Hot New Joint: "Real Friends" by Kanye West
Yeezy season approaching.
How long have we been waiting to say that phrase but really
mean it?
Following a year of false starts and one-off singles, Kanye West announced the release day for his long gestating seventh album, Swish,formerly known as So Help Me God. The
announcement arrived following the maddening and perplexing release strategy
behind a new single, the brilliant and breathtaking “Real Friends”—a song that
may or may not usher in the return of his GOOD Friday music series and a song
that may or may not be on the album’s final tracklist.
We all expected the album to arrive around this time last
year, following the bizarre Paul McCartney collaborative singles “Only One” and
“FourFiveSeconds,” following the release of his clothing line with Adidas and
the use of the song “Wolves” (rumored to be the first track on the album)
during the runway show, and following the release of the bombastic single “All
Day.”
Kanye ended 2015 the same way he finished out 2014—by
releasing a new song, with little to no explanation, via the internet. Last
year, it was “Only One.” This year, it was the tepid Nike diss track “FACTS.”
Arriving a week later, “Real Friends” proves that “FACTS”
was just a piss take, and that Kanye hasn’t lost his focus, or his ability to
make thought provoking, emotionally driven music.
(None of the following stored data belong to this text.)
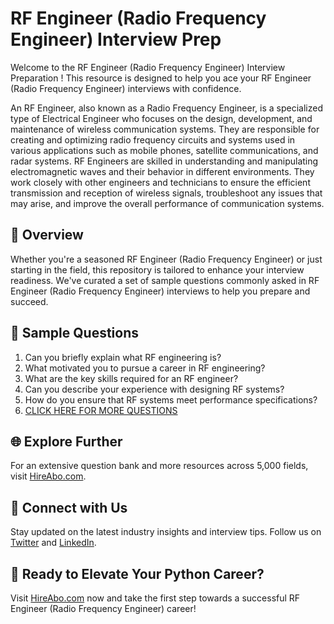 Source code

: # RF Engineer (Radio Frequency Engineer) Interview Prep

Welcome to the RF Engineer (Radio Frequency Engineer) Interview Preparation ! This resource is designed to help you ace your RF Engineer (Radio Frequency Engineer) interviews with confidence.

An RF Engineer, also known as a Radio Frequency Engineer, is a specialized type of Electrical Engineer who focuses on the design, development, and maintenance of wireless communication systems. They are responsible for creating and optimizing radio frequency circuits and systems used in various applications such as mobile phones, satellite communications, and radar systems. RF Engineers are skilled in understanding and manipulating electromagnetic waves and their behavior in different environments. They work closely with other engineers and technicians to ensure the efficient transmission and reception of wireless signals, troubleshoot any issues that may arise, and improve the overall performance of communication systems.

## 🚀 Overview

Whether you're a seasoned RF Engineer (Radio Frequency Engineer) or just starting in the field, this repository is tailored to enhance your interview readiness. We've curated a set of sample questions commonly asked in RF Engineer (Radio Frequency Engineer) interviews to help you prepare and succeed.

## 📝 Sample Questions

1. Can you briefly explain what RF engineering is?
2. What motivated you to pursue a career in RF engineering?
3. What are the key skills required for an RF engineer?
4. Can you describe your experience with designing RF systems?
5. How do you ensure that RF systems meet performance specifications?
6. [CLICK HERE FOR MORE QUESTIONS](https://hireabo.com/job/3_2_7/RF%20Engineer%20Radio%20Frequency%20Engineer)

## 🌐 Explore Further

For an extensive question bank and more resources across 5,000 fields, visit [HireAbo.com](https://www.hireabo.com).

## 📱 Connect with Us

Stay updated on the latest industry insights and interview tips. Follow us on [Twitter](https://twitter.com/hireabo) and [LinkedIn](https://www.linkedin.com/in/hire-abo-3609972a8/).

## 🚀 Ready to Elevate Your Python Career?

Visit [HireAbo.com](https://www.hireabo.com) now and take the first step towards a successful RF Engineer (Radio Frequency Engineer) career!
Probably one of the most polarizing figures in popular
culture right now, unless you are a fan like I am, you probably don’t think of
the words “thought provoking” or “emotionally driven” when you think about
Kanye West. If you aren’t a fan, you probably think about his public
persona—his marriage to Kim Kardashian, the “Taylor Swift incident,” those
unfortunate Jimi Hendrix memes that occasionally pop up in my Facebook feed,
et. al.
Kanye has done thought provoking and emotionally driven
before—with songs like “Street Lights,” “Coldest Winter,” and “Runaway.” And
here, he does it again, with outstanding results. “Real Friends” is a stark,
mournful meditation on friends and family, and the ever-widening gaps that,
through no direct fault of our own, are created between us.
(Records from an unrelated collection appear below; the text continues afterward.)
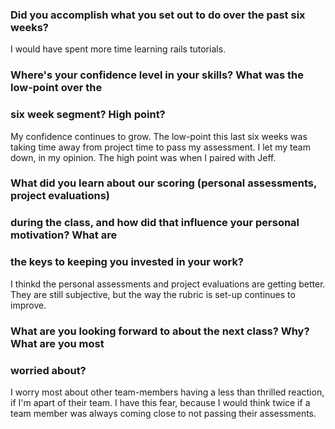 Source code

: ### Did you accomplish what you set out to do over the past six weeks?

I would have spent more time learning rails tutorials.

### Where's your confidence level in your skills? What was the low-point over the
### six week segment? High point?

My confidence continues to grow. The low-point this last six weeks was taking
time away from project time to pass my assessment. I let my team down, in my
opinion. The high point was when I paired with Jeff.

### What did you learn about our scoring (personal assessments, project evaluations)
### during the class, and how did that influence your personal motivation? What are
### the keys to keeping you invested in your work?

I thinkd the personal assessments and project evaluations are getting better.
They are still subjective, but the way the rubric is set-up continues to improve.

### What are you looking forward to about the next class? Why? What are you most
### worried about?

I worry most about other team-members having a less than thrilled reaction, if
I'm apart of their team. I have this fear, because I would think twice if a team
member was always coming close to not passing their assessments. 
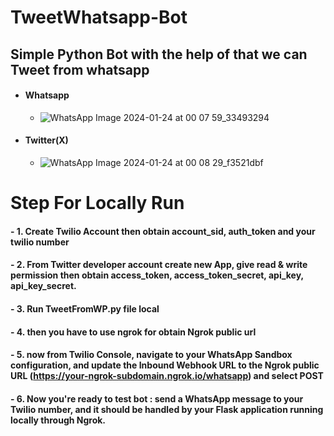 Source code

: # TweetWhatsapp-Bot

## Simple Python Bot with the help of that we can Tweet from whatsapp 

  - #### Whatsapp
       - ![WhatsApp Image 2024-01-24 at 00 07 59_33493294](https://github.com/AJlearner46/TweetWhatsapp-Bot/assets/99804336/6cfba525-8f0d-42af-b371-1c0df90a2fd5)




  - #### Twitter(X)
       - ![WhatsApp Image 2024-01-24 at 00 08 29_f3521dbf](https://github.com/AJlearner46/TweetWhatsapp-Bot/assets/99804336/7d0c54ac-375e-4f44-b580-ac524036e04c)
   

# Step For Locally Run 
#### - 1. Create Twilio Account then obtain account_sid, auth_token and your twilio number
#### - 2. From Twitter developer account create new App, give read & write permission then obtain access_token, access_token_secret, api_key, api_key_secret.
#### - 3. Run TweetFromWP.py file local 
#### - 4. then you have to use ngrok for obtain Ngrok public url
#### - 5. now from Twilio Console, navigate to your WhatsApp Sandbox configuration, and update the Inbound Webhook URL to the Ngrok public URL (https://your-ngrok-subdomain.ngrok.io/whatsapp) and select POST
#### - 6. Now you're ready to test bot : send a WhatsApp message to your Twilio number, and it should be handled by your Flask application running locally through Ngrok.



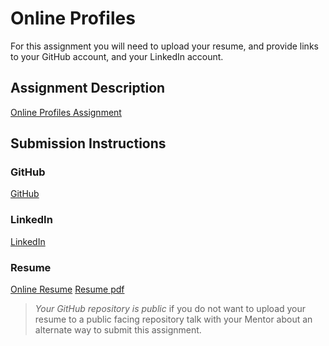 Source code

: # Online Profiles
For this assignment you will need to upload your resume, and provide links to your GitHub account, and your LinkedIn account.

## Assignment Description
[Online Profiles Assignment](https://education.launchcode.org/liftoff/assignments/online-profiles/)

## Submission Instructions

### GitHub
[GitHub](https://github.com/Brian-McGirk/The-Neighbor-Rater)

### LinkedIn
[LinkedIn](https://www.linkedin.com/in/brianmcgirk/)

### Resume
[Online Resume](https://www.brianmcgirk.com/)
[Resume pdf](https://docs.wixstatic.com/ugd/82e9a0_5a12b3ba58c242d688a642fe03f5da77.pdf)

> *Your GitHub repository is public* if you do not want to upload your resume to a public facing repository talk with your Mentor about an alternate way to submit this assignment.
Part of what makes “Real Friends” such a triumph is the
music—specifically, the eerie, distant, and somber piano loop that runs
throughout, punctuated only by a sparse, skeletal beat to drive the song along.
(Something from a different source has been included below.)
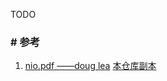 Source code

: TODO

### # 参考

1. [nio.pdf ——doug lea](http://gee.cs.oswego.edu/dl/cpjslides/nio.pdf)  [本仓库副本](../../reference/nio_douge_lea.pdf)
The real triumph, however, is how West tackles the subject
matter.
“How many of us are
real friends,” he asks. “I'm a
deadbeat cousin, I hate family reunions,” he states later on, before the
line that resonated the most with me—“I
couldn't tell you how old your daughter was/Couldn't tell you how old your son
is.”
How many of us are real friends?
After listening to this song at my desk at work a few times
on Friday, I posted that very statement as my Facebook status update—in retrospect,
possibly a dumb idea that came off as ‘vaguebooking.’ My hope was that with the
amount of times I had shared the link for the Pitchfork story on “Real
Friends”’s release, people would get what I was talking about. And a few people
did—but most people didn’t, and they thought I was asking a serious question.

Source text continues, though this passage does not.